Tuesday 26 April 2011

THE WOLD NEWTON CONNECTION 5

The Diary of Percy Cavor

13th December 1795 (Evening)

Bole Manor, the Village of Wold Newton, Yorkshire

Fortunately the rantings of Countess Karnstein were somewhat abruptly ended by the impact of a meteor. Not that we were immediately aware that this was the case.

There was a loud ‘bang’ presaging the arrival of this celestial wanderer which shook Bole Manor to its very foundations to be followed a few moments later by a second ‘bang’ as the meteor hit the ground. Immediately the Manor was suffused in an eerie green light and the copper wires von Frankenstein had hung about the room glowed red. Crockery was shaken from the table, several vases were persuaded to fall from the mantle, the candles illuminating the drawing room were altogether extinguished and Lady Hortense, poor delicate lamb, was knocked to the ground.

My immediate thought was that we had fallen under artillery bombardment and that those duplicitous Frogs had decided to export their revolutionary cant to these fair islands in a violent manner. So concerned was I that, in an effort to save Lady Hortense from their treachery, I threw myself across her and enveloped her protectively in my arms, the lady seeming very pleased with my gallantry. Fortunately this assumption of Gallic duplicity was soon disabused: Heathcliff entered the room to announce in a stentorian voice that ‘a black ball’s come smashing out of the sky bashing a damned great hole in a field by Wold Cottage and near taking John Shipley’s bloody head off in the process’.

It says much for the disarray of the party that no one reprimanded the man for his use of such uncouth language but I suppose we were all somewhat distracted. You will appreciate, Dear Journal, that a meteor going to ground in Yorkshire is a rare and peculiar event. For a moment all was chaos but then von Frankenstein was moved to make an urgent examination of the electro-magnetic measuring instruments he had set up, searching for intelligence regarding the effect of the meteor’s arrival. After a moment’s perusal von Frankenstein was able to declare that all those residing in Bole Manor had been subjected to a dose of electro-stimulation a thousand times greater than that ever experienced by a human being.

A somewhat sobering announcement to be sure, but on reflection not one that I was able to correlate with any physical or mental alteration to my person. As I stood away from the delightfully soft and yielding form of Lady Hortense, the only effects I was moved to note was that my hair now stood on end, that there was an odd tingling sensation in my fingers, a stiffening in my nether regions and that my sense of balance was momentarily confused (as was that of Lady Hortense, the lady being obliged to lean against me for support). But other than these I could discern no ill-effects of this electro-stimulation.

Therefore it was without a moment’s hesitation that I accepted Sir Algernon’s suggestion that we should go to investigate this singular occurrence. So, laden with devices von Frankenstein declared indispensible with regard to the prosecution of a correct scientific examination of the meteor, we all took our leave of the house to the half mile to the spot where the meteor had landed.

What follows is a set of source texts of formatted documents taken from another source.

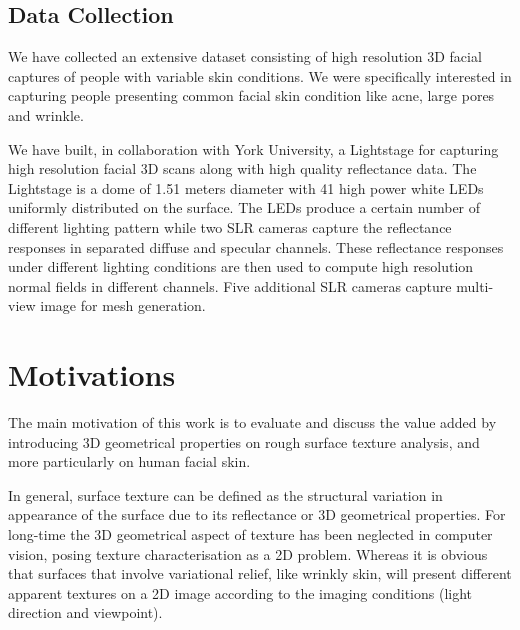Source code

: \subsection{Data Collection}\label{intro_data_collection}
We have collected an extensive dataset consisting of high resolution 3D facial captures of people with variable skin conditions. We were specifically interested in capturing people presenting common facial skin condition like acne, large pores and wrinkle.

We have built, in collaboration with York University, a Lightstage for capturing high resolution facial 3D scans along with high quality reflectance data. The Lightstage is a dome of 1.51 meters diameter with 41 high power white LEDs uniformly distributed on the surface. The LEDs produce a certain number of different lighting pattern while two SLR cameras capture the reflectance responses in separated diffuse and specular channels. These reflectance responses under different lighting conditions are then used to compute high resolution normal fields in different channels. Five additional SLR cameras capture multi-view image for mesh generation. 


\section{Motivations}
The main motivation of this work is to evaluate and discuss the value added by introducing 3D geometrical properties on rough surface texture analysis, and more particularly on human facial skin.

In general, surface texture can be defined as the structural variation in appearance of the surface due to its reflectance or 3D geometrical properties. For long-time the 3D geometrical aspect of texture has been neglected in computer vision, posing texture characterisation as a 2D problem. Whereas it is obvious that surfaces that involve variational relief, like wrinkly skin, will present different apparent textures on a 2D image according to the imaging conditions (light direction and viewpoint). 

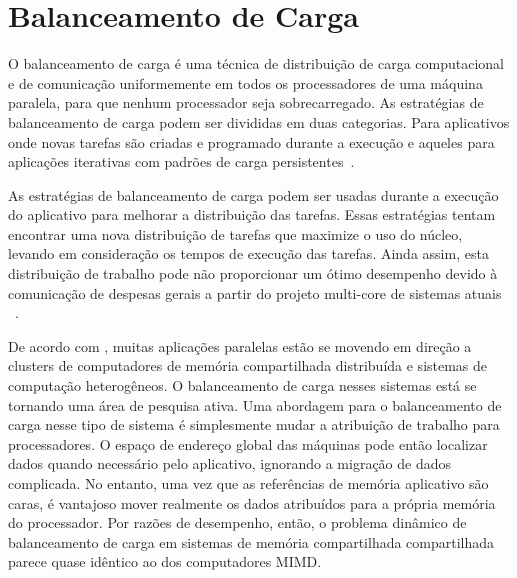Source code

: \section{Balanceamento de Carga}

O balanceamento de carga é uma técnica de distribuição de carga computacional e de comunicação uniformemente em todos os processadores de uma máquina paralela, para que nenhum processador seja sobrecarregado. As estratégias de balanceamento de carga podem ser divididas em duas categorias. Para aplicativos onde novas tarefas são criadas e programado durante a execução e aqueles para aplicações iterativas com padrões de carga persistentes~\cite{zheng2010}.

As estratégias de balanceamento de carga podem ser usadas durante a execução do aplicativo para melhorar a distribuição das tarefas. Essas estratégias tentam encontrar uma nova distribuição de tarefas que maximize o uso do núcleo, levando em consideração os tempos de execução das tarefas. Ainda assim, esta distribuição de trabalho pode não proporcionar um ótimo desempenho devido à comunicação de despesas gerais a partir do projeto multi-core de sistemas atuais ~\cite{pilla2014topology}.

De acordo com \cite{hendrickson2000dynamic}, muitas aplicações paralelas estão se movendo em direção a clusters de computadores de memória compartilhada distribuída e sistemas de computação heterogêneos. O balanceamento de carga nesses sistemas está se tornando uma área de pesquisa ativa. Uma abordagem para o balanceamento de carga nesse tipo de sistema é simplesmente mudar a atribuição de trabalho para processadores. O espaço de endereço global das máquinas pode então localizar dados quando necessário pelo aplicativo, ignorando a migração de dados complicada. No entanto, uma vez que as referências de memória aplicativo são caras, é vantajoso mover realmente os dados atribuídos para a própria memória do processador. Por razões de desempenho, então, o problema dinâmico de balanceamento de carga em sistemas de memória compartilhada compartilhada parece quase idêntico ao dos computadores MIMD. 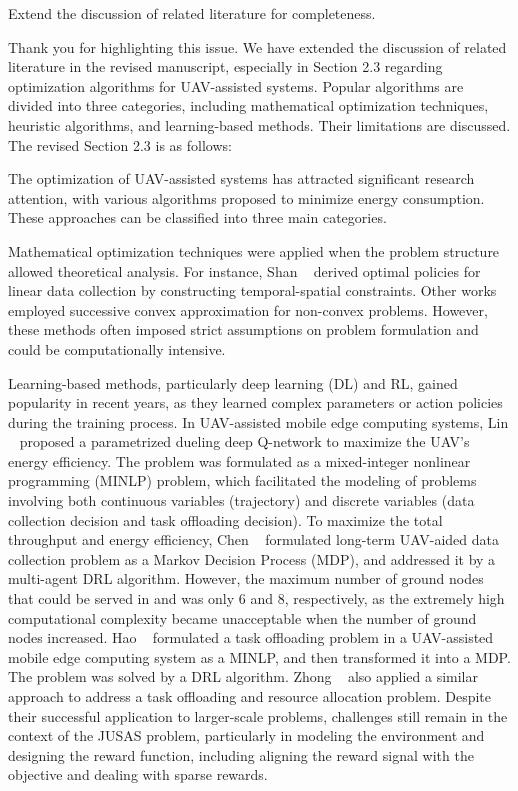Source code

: \begin{metacomment}
	Extend the discussion of related literature for completeness.
\end{metacomment}
\begin{metaresponse}
	Thank you for highlighting this issue.
	We have extended the discussion of related literature in the revised manuscript, especially in Section 2.3 regarding optimization algorithms for UAV-assisted systems.
	Popular algorithms are divided into three categories, including mathematical optimization techniques, heuristic algorithms, and learning-based methods. Their limitations are discussed.
	The revised Section 2.3 is as follows:
	\begin{changes}
		The optimization of UAV-assisted systems has attracted significant research attention, with various algorithms proposed to minimize energy consumption. 
		These approaches can be classified into three main categories.

		Mathematical optimization techniques were applied when the problem structure allowed theoretical analysis. 
		For instance, Shan \etal~\cite{SLXWL-INFOCOM20} derived optimal policies for linear data collection by constructing temporal-spatial constraints. 
		Other works~\cite{b-math1,b-math2} employed successive convex approximation for non-convex problems. 
		However, these methods often imposed strict assumptions on problem formulation and could be computationally intensive.

		Learning-based methods, particularly deep learning (DL) and RL, gained popularity in recent years, as they learned complex parameters or action policies during the training process.
		In UAV-assisted mobile edge computing systems, Lin \etal~\cite{b-DL} proposed a parametrized dueling deep Q-network to maximize the UAV's energy efficiency.
		The problem was formulated as a mixed-integer nonlinear programming (MINLP) problem, which facilitated the modeling of problems involving both continuous variables (\eg trajectory) and discrete variables (\eg data collection decision and task offloading decision).
		To maximize the total throughput and energy efficiency, Chen \etal~\cite{b-RL} formulated long-term UAV-aided data collection problem as a Markov Decision Process (MDP), and addressed it by a multi-agent DRL algorithm.
		However, the maximum number of ground nodes that could be served in \cite{b-DL} and \cite{b-RL} was only 6 and 8, respectively, as the extremely high computational complexity became unacceptable when the number of ground nodes increased.
		Hao \etal~\cite{hao-minlp} formulated a task offloading problem in a UAV-assisted mobile edge computing system as a MINLP, and then transformed it into a MDP.
		The problem was solved by a DRL algorithm.
		Zhong \etal~\cite{zhong-minlp} also applied a similar approach to address a task offloading and resource allocation problem.
		Despite their successful application to larger-scale problems, challenges still remain in the context of the JUSAS problem, particularly in modeling the environment and designing the reward function, including aligning the reward signal with the objective and dealing with sparse rewards.


\end{changes}
\end{metaresponse}
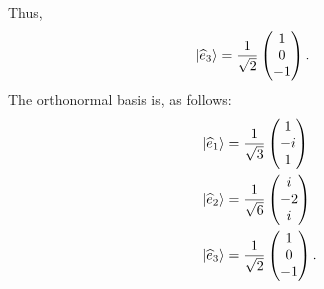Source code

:\documentclass[10pt]{mypackage}
\begin{document}
\begin{example}
 Thus,
 \begin{align*}
   \ket{\widehat{e}_3} &= \frac{1}{\sqrt{2}} \begin{pmatrix}1\\0\\-1\end{pmatrix}.
 \end{align*}
 The orthonormal basis is, as follows:
 \begin{align*}
   \ket{\widehat{e}_1} &= \frac{1}{\sqrt{3}} \begin{pmatrix}1\\-i\\1\end{pmatrix}\\
   \ket{\widehat{e}_2} &= \frac{1}{\sqrt{6}} \begin{pmatrix}i\\-2\\i\end{pmatrix}\\
   \ket{\widehat{e}_3} &= \frac{1}{\sqrt{2}} \begin{pmatrix}1\\0\\-1\end{pmatrix}.
 \end{align*}
\end{example}
\end{document}
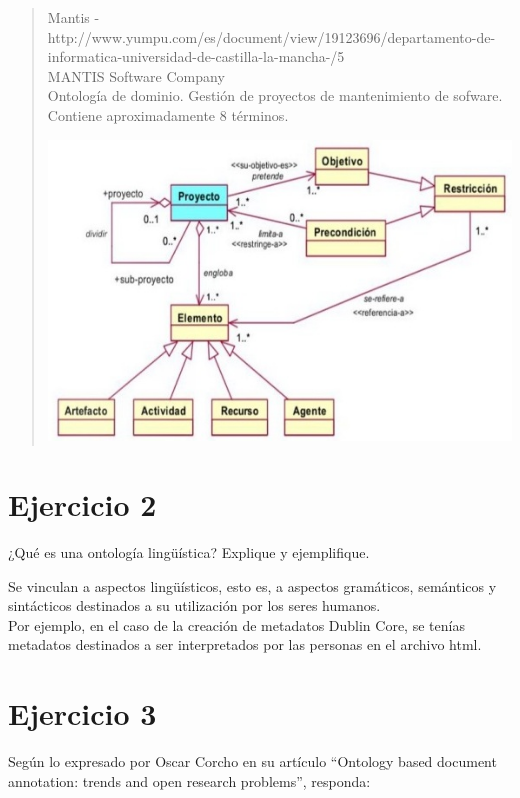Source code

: \documentclass[a4paper,12pt,oneside,final,spanish]{article}
\begin{document}
\begin{quote}
Mantis - http://www.yumpu.com/es/document/view/19123696/departamento-de-informatica-universidad-de-castilla-la-mancha-/5\\
MANTIS Software Company\\
Ontología de dominio. Gestión de proyectos de mantenimiento de sofware. Contiene aproximadamente 8 términos.

\begin{center}
\includegraphics[width=0.7\linewidth,keepaspectratio]{ont4.jpg}
\end{center}

\end{quote}

\section*{Ejercicio 2}

¿Qué es una ontología lingüística? Explique y ejemplifique. 

\dotfill

Se vinculan a aspectos lingüísticos, esto es, a aspectos gramáticos, semánticos y sintácticos destinados a su utilización por los seres humanos.\\
Por ejemplo, en el caso de la creación de metadatos Dublin Core, se tenías metadatos destinados a ser interpretados por las personas en el archivo html.

\section*{Ejercicio 3}

Según lo expresado por Oscar Corcho en su artículo “Ontology  based 
document annotation: trends and open research problems”, responda: 
\end{document}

On arrival at the crater we scientists were denied the opportunity to examine the meteor by the intervention of the local magistrate, Major Edward Topham. It appears there was some bad blood between the Boles and the Tophams, and no matter how insistent Sir Algernon was that his august colleagues should be allowed to examine the meteor, Major Topham was equally insistent that they should not, being determined to wait upon the arrival of the local militia and their announcement as to the benign nature of the meteor. This infuriated Sir Algernon and the conversation quickly became rancorous.

I am not, Dear Journal, a man given to ill-disciplined argument and as the discussion became increasingly heated I decided to slip away and examine the countryside for other pieces of meteor debris. My decision and my footsteps appear to have been directed by Fate. Approximately one hundred yards from the crater I stumbled upon several small fragments of rock which I first took to be Chondrite. However on closer examination I came to note the rock’s amazingly light weight and its green, almost luminescent, colouration, these idiosyncrasies I was unable to attribute to any substance known on earth. I was convinced that these fragments of rock were of alien provenance having been stripped from the main body of the meteor when it entered the earth’s atmosphere.

But even more astonishing discoveries awaited me. Having secreted my rock fragments in my specimen bag, I began to walk quickly back to Bole Manor in order that I might examine my finds more closely by the use of Sir Algernon’s Leeuwenhook enlarger. It was as I passed under the branches of an oak tree that I espied the most wondrous object. There, hovering unsupported some fifteen feet from the ground, was a rock roughly spherical in shape and perhaps three inches in diameter. At first I could not believe my eyes but having clambered up the tree and studied the object from a distance of but a few inches I must tell you that its state of levitation could only be achieved by some particular property enabling it to defy gravity.